Teachers and administrators want nothing more than to settle down their classrooms and get everyone focused on the work ahead. But in this south Kansas City district, movement in and out of classrooms shows no signs of slowing down.
One morning in early March, the district’s enrollment and residency coordinator, Barb Wunsch, helped several families with the admissions process.
A parent, who was re-enrolling a child in the district’s preschool program, read a picture book to her daughter as Wunsch checked out her paperwork. The mother’s serene manner gave no hint that she has moved multiple times in recent years, including a stay in a homeless shelter.
Another family was in Wunsch’s computer from a couple of years ago. Her records showed they had moved to Chicago in 2015. Now some of the siblings were returning with their mother, while others were staying with their father in Illinois.
“I can’t imagine being a teacher and rotating students out and getting new ones this far into the school year,” Wunsch said.
Aubrey Paine can barely imagine it either, even though that situation is her reality at the district’s Ingels Elementary School. Since winter break, four new students have entered her 2nd grade classroom and one girl has departed.

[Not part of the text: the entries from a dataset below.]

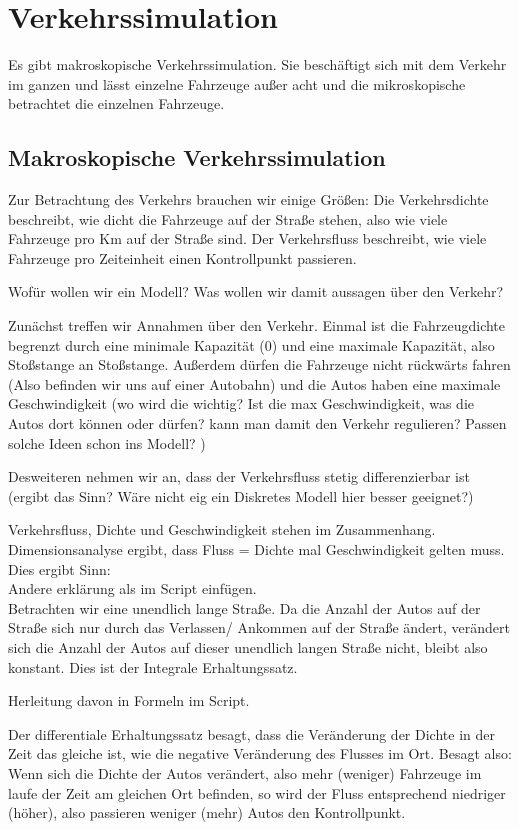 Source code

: \documentclass[]{article}
\begin{document}
\section{Verkehrssimulation}
Es gibt makroskopische Verkehrssimulation. Sie beschäftigt sich mit dem Verkehr im ganzen und lässt einzelne Fahrzeuge außer acht und die mikroskopische betrachtet die einzelnen Fahrzeuge. 

\subsection{Makroskopische Verkehrssimulation}
Zur Betrachtung des Verkehrs brauchen wir einige Größen: Die Verkehrsdichte beschreibt, wie dicht die Fahrzeuge auf der Straße stehen, also wie viele Fahrzeuge pro Km auf der Straße sind. Der Verkehrsfluss beschreibt, wie viele Fahrzeuge pro Zeiteinheit einen Kontrollpunkt passieren. 

Wofür wollen wir ein Modell?  Was wollen wir damit aussagen über den Verkehr? 

Zunächst treffen wir Annahmen über den Verkehr. Einmal ist die Fahrzeugdichte begrenzt durch eine minimale Kapazität (0) und eine maximale Kapazität, also Stoßstange an Stoßstange. Außerdem dürfen die Fahrzeuge nicht rückwärts fahren (Also befinden wir uns auf einer Autobahn) und die Autos haben eine maximale Geschwindigkeit (wo wird die wichtig? Ist die max Geschwindigkeit, was die Autos dort können oder dürfen? kann man damit den Verkehr regulieren? Passen solche Ideen schon ins Modell? )

Desweiteren nehmen wir an, dass der Verkehrsfluss stetig differenzierbar ist (ergibt das Sinn? Wäre nicht eig ein Diskretes Modell hier besser geeignet?)

Verkehrsfluss, Dichte und Geschwindigkeit stehen im Zusammenhang. Dimensionsanalyse ergibt, dass Fluss = Dichte mal Geschwindigkeit gelten muss. Dies ergibt Sinn:  \\

Andere erklärung als im Script einfügen. \\

Betrachten wir eine unendlich lange Straße. Da die Anzahl der Autos auf der Straße sich nur durch das Verlassen/ Ankommen auf der Straße ändert, verändert sich die Anzahl der Autos auf dieser unendlich langen Straße nicht, bleibt also konstant. Dies ist der Integrale Erhaltungssatz. 

Herleitung davon in Formeln im Script. 

Der differentiale Erhaltungssatz besagt, dass die Veränderung der Dichte in der Zeit das gleiche ist, wie die negative Veränderung des Flusses im Ort. Besagt also: Wenn sich die Dichte der Autos verändert, also mehr (weniger) Fahrzeuge im laufe der Zeit am gleichen Ort befinden, so wird der Fluss entsprechend niedriger (höher), also passieren weniger (mehr) Autos den Kontrollpunkt. 
\end{document}
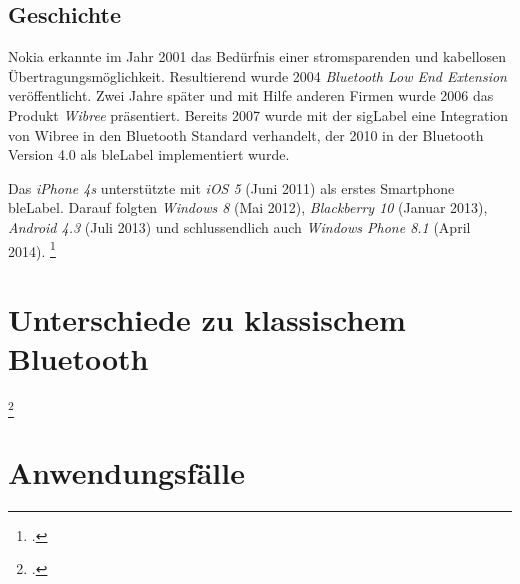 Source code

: \subsection{Geschichte}
Nokia erkannte im Jahr 2001 das Bedürfnis einer stromsparenden und kabellosen Übertragungsmöglichkeit. Resultierend wurde 2004 \textit{Bluetooth Low End Extension} veröffentlicht.
Zwei Jahre später und mit Hilfe anderen Firmen wurde 2006 das Produkt \textit{Wibree} präsentiert.
Bereits 2007 wurde mit der \gls{sigLabel} eine Integration von Wibree in den Bluetooth Standard verhandelt, der 2010 in der Bluetooth Version 4.0 als \gls{bleLabel} implementiert wurde.

Das \textit{iPhone 4s} unterstützte mit \textit{iOS 5} (Juni 2011) als erstes Smartphone \gls{bleLabel}.
Darauf folgten \textit{Windows 8} (Mai 2012), \textit{Blackberry 10} (Januar 2013), \textit{Android 4.3} (Juli 2013) und schlussendlich auch \textit{Windows Phone 8.1} (April 2014).
\footcite{Bluetooth_low_energy_Wikipedia_2015-04-17}




\section{Unterschiede zu klassischem Bluetooth}
\footcite{powerconsumption_comparison_2015-04-27}

\section{Anwendungsfälle}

“I just want some peace,” Paine said, showing me the latest configuration of her classroom. “She is endlessly rearranging her seating chart and her reading groups to accommodate changing dynamics, skill sets and personalities.
On her own time, Paine has been busy on Donors Choose, a web site that allows teachers to seek financial backing for projects or classroom supplies.
Last year she successfully appealed for a set of tablets. This year friends, family members, strangers and Kansas City’s Kauffman Foundation have helped her purchase Wobble Chairs that serve as a reward for well-behaved children, a liquid motion bubbler toy to distract and calm angry children, and a monitor that sounds a siren when noise in the room reaches a certain decibel level. Paine also appealed for basic school supplies.
“As our class continues to grow more children are coming to school with few or no supplies,” she wrote in her proposal. “So my classroom supplies have slowly become non-existent.”
In Angelica Saddler’s 4th grade class, I spoke with a girl who had just arrived. She said she missed her friends at her old school, in a community about 50 miles outside of Kansas City. “But I already have a friend here,” she said, pointing to a girl across the room. “She’s really nice.”
She may find that cultivating long-lasting friendships can be difficult in a school with a transient enrollment. Families often move with no notice and parents change phone numbers frequently, making it hard to arrange the typical play date. Student churn is troublesome for educators and families, but the loneliness and stress it imposes on children is the saddest of its effects.
The Hickman Mills School District is also experiencing mobility in its top administrative ranks. Dennis Carpenter, the superintendent since 2013, is moving on to be superintendent of the larger, more affluent Lee’s Summit School District. The new Hickman Mills superintendent will be Yolanda Cargile, a Ruskin High School graduate who is currently the district’s associate superintendent of student services.
At a reception recently, Cargile expressed gratitude for the opportunity and said she planned to move forward in partnership with the district’s families.
But that alliance, as Cargile and others in this district understand, is tenuous and ever shifting.